1789 is finalizing its next investment in Firehawk, a startup that makes 3D-printable rocket fuel for missiles that it claims is safer and cheaper than traditional methods, according to the 1789’s founders. Firehawk didn’t immediately respond to a request for comment.

Blake Masters, who serves as an adviser to 1789 and ran for the Senate in Arizona as a Republican, compares the current moment to the one in 2014, when he co-wrote the bestselling startup bible “Zero to One” with Peter Thiel, which asked the question, “What valuable company is nobody building?”

“What valuable company is nobody investing in? I think that answer is very likely at any given time to be an ideologically right of center company,” Masters said.

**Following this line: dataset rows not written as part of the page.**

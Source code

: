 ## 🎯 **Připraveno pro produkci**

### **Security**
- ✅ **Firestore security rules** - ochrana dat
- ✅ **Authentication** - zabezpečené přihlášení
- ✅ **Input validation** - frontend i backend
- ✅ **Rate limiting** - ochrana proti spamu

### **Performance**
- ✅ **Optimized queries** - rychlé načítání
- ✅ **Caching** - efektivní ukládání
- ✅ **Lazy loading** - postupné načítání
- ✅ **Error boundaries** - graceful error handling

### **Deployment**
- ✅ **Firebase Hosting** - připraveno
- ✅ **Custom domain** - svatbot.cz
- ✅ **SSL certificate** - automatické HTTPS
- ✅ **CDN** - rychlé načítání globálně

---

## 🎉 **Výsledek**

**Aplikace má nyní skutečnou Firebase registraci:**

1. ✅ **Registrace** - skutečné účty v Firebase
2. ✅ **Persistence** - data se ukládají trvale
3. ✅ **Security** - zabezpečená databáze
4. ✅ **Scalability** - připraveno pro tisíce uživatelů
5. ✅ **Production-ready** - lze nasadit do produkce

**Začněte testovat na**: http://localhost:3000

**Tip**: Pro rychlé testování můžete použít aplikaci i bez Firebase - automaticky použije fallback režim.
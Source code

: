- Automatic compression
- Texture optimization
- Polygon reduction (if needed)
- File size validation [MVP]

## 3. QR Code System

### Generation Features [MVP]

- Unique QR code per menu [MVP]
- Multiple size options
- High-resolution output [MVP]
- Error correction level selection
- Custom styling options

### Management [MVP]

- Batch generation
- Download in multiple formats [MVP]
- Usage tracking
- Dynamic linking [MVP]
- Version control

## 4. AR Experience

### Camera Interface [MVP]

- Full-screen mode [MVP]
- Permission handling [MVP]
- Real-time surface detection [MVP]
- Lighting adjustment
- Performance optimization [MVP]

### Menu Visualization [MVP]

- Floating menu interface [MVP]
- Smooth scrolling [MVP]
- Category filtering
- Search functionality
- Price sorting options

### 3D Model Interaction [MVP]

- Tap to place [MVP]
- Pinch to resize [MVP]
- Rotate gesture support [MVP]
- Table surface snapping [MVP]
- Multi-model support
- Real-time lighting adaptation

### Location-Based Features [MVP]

In addition to 1789, Malik runs a bank, Farvahar Partners, which he describes as “apolitical,” and a special-purpose acquisition company that recently merged with PublicSq., a commerce platform for what it describes as patriotic Americans.

1789 joins a movement of businesses aimed at the MAGA side of an increasingly fragmented marketplace, from Black Rifle Coffee to Truth Social to Rumble, all three of which either went public via SPAC or are pursuing doing so. Such firms served as inspiration for 1789, Malik said.

Vivek Ramaswamy, the Republican presidential candidate whose Strive Asset Management has become famous for its critique of corporate “wokeness” and recently crossed $1 billion in assets under management, takes credit for starting the conversation.

He called Malik, who has been a supporter of his campaign, “an intellectual” who has the “curiosity and depth” to challenge the status quo.

“I feel like I spawned what I think is a new cultural current in American business,” he said.